Both sides of the family have a long relationship with bialies.
My dad's family came from or through Bialystok on their way to the new world. My dad and his brother, Uncle George were bar mitzvah'ed at the Bialystok Synagogue on Willet between Grand and Columbia. They all ate bialies.
Florence grew up over Kossar's, the bialy store when it was still on Hester Street. It moved around the corner to Grand when Dana's husband, George convinced everyone to trade the tenements for nice high-rises that had hot water and plumbing inside the apartments. They all ate bialies too.
Kossars always closed for Shabbos. So, during summertime, me, Cindy and B. would wait until sunset and then some, and then stroll down to the store on Grand and Essex and get the first hot, fresh bialies straight from the ovens. It was - pre-breasts and boys - the highlight of our Saturday nights.
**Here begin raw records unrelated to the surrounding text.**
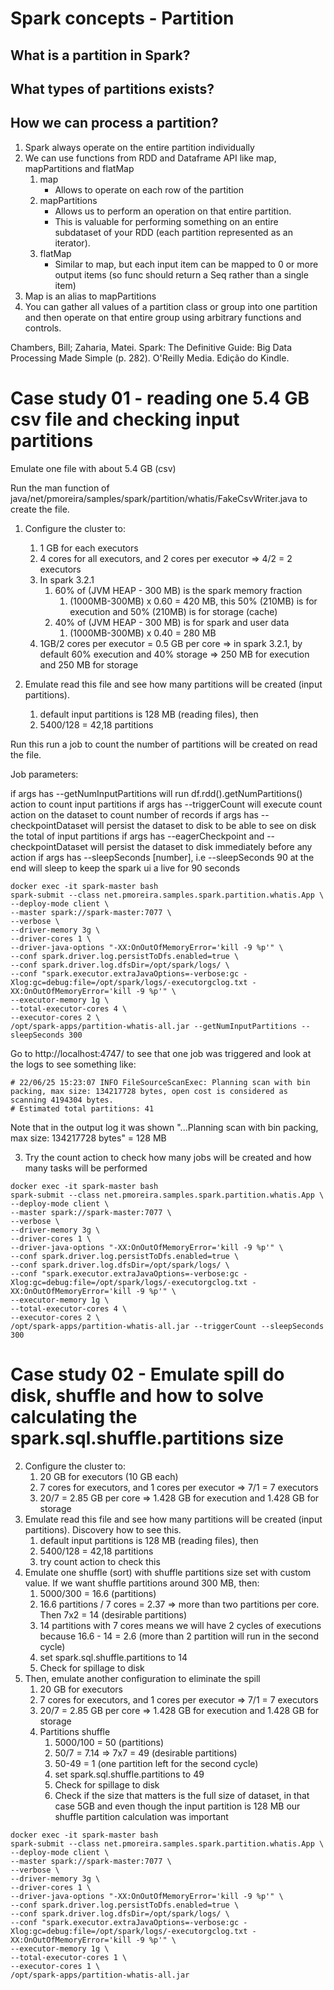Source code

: # Spark concepts - Partition

## What is a partition in Spark?

## What types of partitions exists?

## How we can process a partition?

1. Spark always operate on the entire partition individually
2. We can use functions from RDD and Dataframe API like map, mapPartitions and flatMap
   1. map
      - Allows to operate on each row of the partition
   2. mapPartitions
      - Allows us to perform an operation on that entire partition. 
      - This is valuable for performing something on an entire subdataset of your RDD (each partition represented as an iterator).
   3. flatMap 
      - Similar to map, but each input item can be mapped to 0 or more output items (so func should return a Seq rather than a single item)
3. Map is an alias to mapPartitions
4. You can gather all values of a partition class or group into one partition and then operate on that entire group using arbitrary functions and controls.

Chambers, Bill; Zaharia, Matei. Spark: The Definitive Guide: Big Data Processing Made Simple (p. 282). O'Reilly Media. Edição do Kindle.

# Case study 01 - reading one 5.4 GB csv file and checking input partitions

Emulate one file with about 5.4 GB (csv)

Run the man function of java/net/pmoreira/samples/spark/partition/whatis/FakeCsvWriter.java to create the file.

1. Configure the cluster to:
   1. 1 GB for each executors
   2. 4 cores for all executors, and 2 cores per executor => 4/2 = 2 executors
   3. In spark 3.2.1
      1. 60% of (JVM HEAP - 300 MB) is the spark memory fraction
         1. (1000MB-300MB) x 0.60 = 420 MB, this 50% (210MB) is for execution and 50% (210MB) is for storage (cache)
      2. 40% of (JVM HEAP - 300 MB) is for spark and user data
         1. (1000MB-300MB) x 0.40 = 280 MB
   4. 1GB/2 cores per executor = 0.5 GB per core => in spark 3.2.1, by default 60% execution and 40% storage => 250 MB for execution and 250 MB for storage

2. Emulate read this file and see how many partitions will be created (input partitions). 
   1. default input partitions is 128 MB (reading files), then
   2. 5400/128 = 42,18 partitions

Run this run a job to count the number of partitions will be created on read the file.

Job parameters:

if args has --getNumInputPartitions will run df.rdd().getNumPartitions() action to count input partitions
if args has --triggerCount will execute count action on the dataset to count number of records
if args has --checkpointDataset will persist the dataset to disk to be able to see on disk the total of input partitions
if args has --eagerCheckpoint and --checkpointDataset will persist the dataset to disk immediately before any action
if args has --sleepSeconds [number], i.e --sleepSeconds 90 at the end will sleep to keep the spark ui a live for 90 seconds

```shell
docker exec -it spark-master bash
spark-submit --class net.pmoreira.samples.spark.partition.whatis.App \
--deploy-mode client \
--master spark://spark-master:7077 \
--verbose \
--driver-memory 3g \
--driver-cores 1 \
--driver-java-options "-XX:OnOutOfMemoryError='kill -9 %p'" \
--conf spark.driver.log.persistToDfs.enabled=true \
--conf spark.driver.log.dfsDir=/opt/spark/logs/ \
--conf "spark.executor.extraJavaOptions=-verbose:gc -Xlog:gc=debug:file=/opt/spark/logs/-executorgclog.txt -XX:OnOutOfMemoryError='kill -9 %p'" \
--executor-memory 1g \
--total-executor-cores 4 \
--executor-cores 2 \
/opt/spark-apps/partition-whatis-all.jar --getNumInputPartitions --sleepSeconds 300
```

Go to http://localhost:4747/ to see that one job was triggered and look at the logs to see something like:

```shell
# 22/06/25 15:23:07 INFO FileSourceScanExec: Planning scan with bin packing, max size: 134217728 bytes, open cost is considered as scanning 4194304 bytes.
# Estimated total partitions: 41
```

Note that in the output log it was shown "...Planning scan with bin packing, max size: 134217728 bytes" = 128 MB

3. Try the count action to check how many jobs will be created and how many tasks will be performed

```shell
docker exec -it spark-master bash
spark-submit --class net.pmoreira.samples.spark.partition.whatis.App \
--deploy-mode client \
--master spark://spark-master:7077 \
--verbose \
--driver-memory 3g \
--driver-cores 1 \
--driver-java-options "-XX:OnOutOfMemoryError='kill -9 %p'" \
--conf spark.driver.log.persistToDfs.enabled=true \
--conf spark.driver.log.dfsDir=/opt/spark/logs/ \
--conf "spark.executor.extraJavaOptions=-verbose:gc -Xlog:gc=debug:file=/opt/spark/logs/-executorgclog.txt -XX:OnOutOfMemoryError='kill -9 %p'" \
--executor-memory 1g \
--total-executor-cores 4 \
--executor-cores 2 \
/opt/spark-apps/partition-whatis-all.jar --triggerCount --sleepSeconds 300
```


# Case study 02 - Emulate spill do disk, shuffle and how to solve calculating the spark.sql.shuffle.partitions size

2. Configure the cluster to:
   1. 20 GB for executors (10 GB each)
   2. 7 cores for executors, and 1 cores per executor => 7/1 = 7 executors
   3. 20/7 = 2.85 GB per core => 1.428 GB for execution and 1.428 GB for storage
3. Emulate read this file and see how many partitions will be created (input partitions). Discovery how to see this.
   1. default input partitions is 128 MB (reading files), then
   2. 5400/128 = 42,18 partitions
   3. try count action to check this
4. Emulate one shuffle (sort) with shuffle partitions size set with custom value. If we want shuffle partitions around 300 MB, then:
   1. 5000/300 = 16.6 (partitions)
   2. 16.6 partitions / 7 cores = 2.37 => more than two partitions per core. Then 7x2 = 14 (desirable partitions)
   3. 14 partitions with 7 cores means we will have 2 cycles of executions because 16.6 - 14 = 2.6 (more than 2 partition will run in the second cycle)
   4. set spark.sql.shuffle.partitions to 14
   5. Check for spillage to disk
5. Then, emulate another configuration to eliminate the spill
   1. 20 GB for executors
   2. 7 cores for executors, and 1 cores per executor => 7/1 = 7 executors
   3. 20/7 = 2.85 GB per core => 1.428 GB for execution and 1.428 GB for storage
   4. Partitions shuffle
      1. 5000/100 = 50 (partitions)
      2. 50/7 = 7.14 => 7x7 = 49 (desirable partitions)
      3. 50-49 = 1 (one partition left for the second cycle)
      4. set spark.sql.shuffle.partitions to 49
      5. Check for spillage to disk
      6. Check if the size that matters is the full size of dataset, in that case 5GB and even though the input partition is 128 MB our shuffle partition calculation was important




```shell
docker exec -it spark-master bash
spark-submit --class net.pmoreira.samples.spark.partition.whatis.App \
--deploy-mode client \
--master spark://spark-master:7077 \
--verbose \
--driver-memory 3g \
--driver-cores 1 \
--driver-java-options "-XX:OnOutOfMemoryError='kill -9 %p'" \
--conf spark.driver.log.persistToDfs.enabled=true \
--conf spark.driver.log.dfsDir=/opt/spark/logs/ \
--conf "spark.executor.extraJavaOptions=-verbose:gc -Xlog:gc=debug:file=/opt/spark/logs/-executorgclog.txt -XX:OnOutOfMemoryError='kill -9 %p'" \
--executor-memory 1g \
--total-executor-cores 1 \
--executor-cores 1 \
/opt/spark-apps/partition-whatis-all.jar
```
Come to think of it, it was - post-breasts and boys - still the highlight of our Saturday nights .
The store changed hands but the bialies didn't. Ok, maybe a bit more doughy but the one time I complained to the counter guy they weren't cooked as much as they used to be, he yelled at me to toast them if I wanted them crunchier.
Then one day someone suggested I give up gluten. She said that everything ailing me sounded more like gluten was the problem rather than early dementia, laziness or inferior genes. I reluctantly said goodbye to most of what I loved and ate and things improved.
Bread, bread and butter, bread and gravy, bread and anything, pasta, more bread, cake, bagels and most of all, bialies became more and more relegated to the past. However, so did all those annoying problems I thought were early dementia, laziness or inferior genes.
However, there are several ways to connect to one's well-being and one of them is the spiritual reunion with one's people and the past. So, one night, late and tired, braving the cold, I took a trip to Kossar's and got a bialy.
And even though the next day was hell, that meal was the best of many, many meals over many, many months.